WRAPPING up a monetary policy speech last week, Nigerian central bank governor Godwin Emefiele declared that the naira, which has crumbled to 190 to the dollar with the drop in oil prices, was "appropriately priced".

However, when currency dealers in Lagos and other financial centres in Africa and Europe got to work the next morning and turned on their computers, many were surprised to find the naira was not priced at all, let alone "appropriately".

Instead, as they stared at their screens, for three hours traders were presented with blank spaces where normally they see the "bids" and "offers" that determine the market price of the currency of Africa’s biggest oil producer and largest economy.

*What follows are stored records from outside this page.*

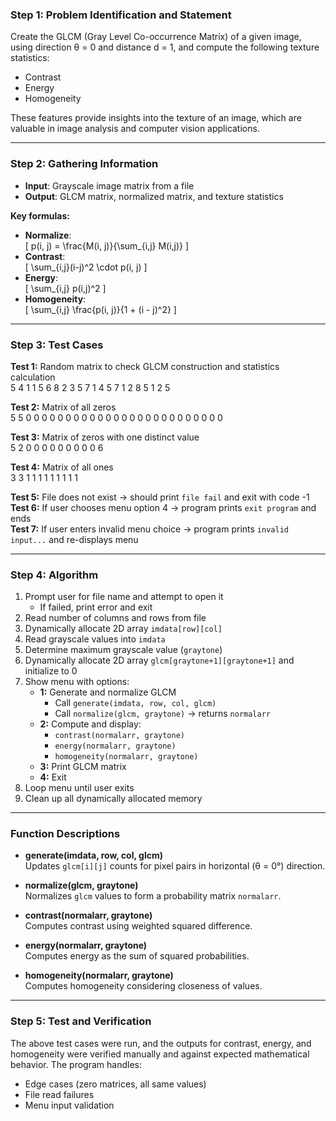 ### **Step 1: Problem Identification and Statement**

Create the GLCM (Gray Level Co-occurrence Matrix) of a given image, using direction θ = 0 and distance d = 1, and compute the following texture statistics:
- Contrast
- Energy
- Homogeneity

These features provide insights into the texture of an image, which are valuable in image analysis and computer vision applications.

---

### **Step 2: Gathering Information**

- **Input**: Grayscale image matrix from a file  
- **Output**: GLCM matrix, normalized matrix, and texture statistics

**Key formulas:**
- **Normalize**:  
  \[ p(i, j) = \frac{M(i, j)}{\sum_{i,j} M(i,j)} \]
- **Contrast**:  
  \[ \sum_{i,j}(i-j)^2 \cdot p(i, j) \]
- **Energy**:  
  \[ \sum_{i,j} p(i,j)^2 \]
- **Homogeneity**:  
  \[ \sum_{i,j} \frac{p(i, j)}{1 + (i - j)^2} \]

---

### **Step 3: Test Cases**

**Test 1:** Random matrix to check GLCM construction and statistics calculation  
5 4 1 1 5 6 8 2 3 5 7 1 4 5 7 1 2 8 5 1 2 5


**Test 2:** Matrix of all zeros  
5 5 0 0 0 0 0 0 0 0 0 0 0 0 0 0 0 0 0 0 0 0 0 0 0 0 0


**Test 3:** Matrix of zeros with one distinct value  
5 2 0 0 0 0 0 0 0 0 0 6


**Test 4:** Matrix of all ones  
3 3 1 1 1 1 1 1 1 1 1


**Test 5:** File does not exist → should print `file fail` and exit with code -1  
**Test 6:** If user chooses menu option 4 → program prints `exit program` and ends  
**Test 7:** If user enters invalid menu choice → program prints `invalid input...` and re-displays menu  

---

### **Step 4: Algorithm**

1. Prompt user for file name and attempt to open it  
   - If failed, print error and exit  
2. Read number of columns and rows from file  
3. Dynamically allocate 2D array `imdata[row][col]`  
4. Read grayscale values into `imdata`  
5. Determine maximum grayscale value (`graytone`)  
6. Dynamically allocate 2D array `glcm[graytone+1][graytone+1]` and initialize to 0  
7. Show menu with options:
   - **1:** Generate and normalize GLCM  
     - Call `generate(imdata, row, col, glcm)`  
     - Call `normalize(glcm, graytone)` → returns `normalarr`
   - **2:** Compute and display:
     - `contrast(normalarr, graytone)`
     - `energy(normalarr, graytone)`
     - `homogeneity(normalarr, graytone)`
   - **3:** Print GLCM matrix  
   - **4:** Exit
8. Loop menu until user exits  
9. Clean up all dynamically allocated memory

---

### **Function Descriptions**

- **generate(imdata, row, col, glcm)**  
  Updates `glcm[i][j]` counts for pixel pairs in horizontal (θ = 0°) direction.

- **normalize(glcm, graytone)**  
  Normalizes `glcm` values to form a probability matrix `normalarr`.

- **contrast(normalarr, graytone)**  
  Computes contrast using weighted squared difference.

- **energy(normalarr, graytone)**  
  Computes energy as the sum of squared probabilities.

- **homogeneity(normalarr, graytone)**  
  Computes homogeneity considering closeness of values.

---

### **Step 5: Test and Verification**

The above test cases were run, and the outputs for contrast, energy, and homogeneity were verified manually and against expected mathematical behavior. The program handles:
- Edge cases (zero matrices, all same values)
- File read failures
- Menu input validation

Rather than a computer glitch or power outage — common hiccups in any frontier market — the lack of prices was deliberate: all Nigeria’s banks were refusing to trade while their top dealers met behind closed doors to chew over Mr Emefiele’s pronouncements, according to those involved.

Among the decisions reached by the Financial Markets Dealers Association (FMDA), as the club of 40 banks, discount houses and brokerages is known, was an unofficial "circuit-break" agreement to halt trade if the naira fell more than 2% in a day.

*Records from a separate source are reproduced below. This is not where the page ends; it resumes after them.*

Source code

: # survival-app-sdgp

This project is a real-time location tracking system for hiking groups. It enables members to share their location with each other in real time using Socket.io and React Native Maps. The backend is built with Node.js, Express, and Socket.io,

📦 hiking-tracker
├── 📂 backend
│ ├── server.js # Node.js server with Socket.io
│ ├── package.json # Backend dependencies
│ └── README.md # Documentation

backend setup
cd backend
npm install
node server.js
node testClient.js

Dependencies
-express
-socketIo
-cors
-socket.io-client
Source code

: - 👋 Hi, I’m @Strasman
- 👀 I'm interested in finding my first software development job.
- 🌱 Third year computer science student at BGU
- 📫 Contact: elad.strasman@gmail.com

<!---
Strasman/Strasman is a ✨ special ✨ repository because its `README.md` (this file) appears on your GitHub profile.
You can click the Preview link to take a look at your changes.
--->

The FMDA’s CEO, Wale Abe, insisted no central bank officials were present at last Wednesday’s meeting and said it was an entirely voluntary measure to curb volatility, in line with the body’s support for financial market stability and maturity.

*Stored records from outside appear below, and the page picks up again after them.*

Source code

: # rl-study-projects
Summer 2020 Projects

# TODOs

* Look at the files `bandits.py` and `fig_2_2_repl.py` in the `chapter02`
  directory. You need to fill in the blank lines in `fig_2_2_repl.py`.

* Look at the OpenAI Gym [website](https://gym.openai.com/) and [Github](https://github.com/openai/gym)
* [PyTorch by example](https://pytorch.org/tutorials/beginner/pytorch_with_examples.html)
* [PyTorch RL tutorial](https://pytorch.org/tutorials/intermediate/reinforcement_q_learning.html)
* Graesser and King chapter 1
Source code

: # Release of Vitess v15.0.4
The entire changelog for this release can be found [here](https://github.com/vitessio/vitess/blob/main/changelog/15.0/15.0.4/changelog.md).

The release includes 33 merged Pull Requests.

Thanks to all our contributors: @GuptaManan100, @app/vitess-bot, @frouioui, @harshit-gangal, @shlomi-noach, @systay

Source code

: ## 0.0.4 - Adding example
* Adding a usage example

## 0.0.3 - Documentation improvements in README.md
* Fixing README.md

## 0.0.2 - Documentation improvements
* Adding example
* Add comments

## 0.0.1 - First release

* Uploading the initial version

However, the impromptu trading interruption runs counter to that objective, while the seemingly ad hoc decisions from a collective of rival banks raise questions about transparency, with some analysts suspecting hidden central bank regulation.

"This is extraordinary, especially when you’re trying to encourage an independent market where market forces determine the rate and you don’t have regulators casting a heavy hand," said one SA-based currency strategist, who asked not to be named.

"They’re basically setting limits on where the interbank market can trade," the strategist added. "It’s very informal and that’s the problem. You can’t begin to understand the market if you’re not sure what the underlying policy is."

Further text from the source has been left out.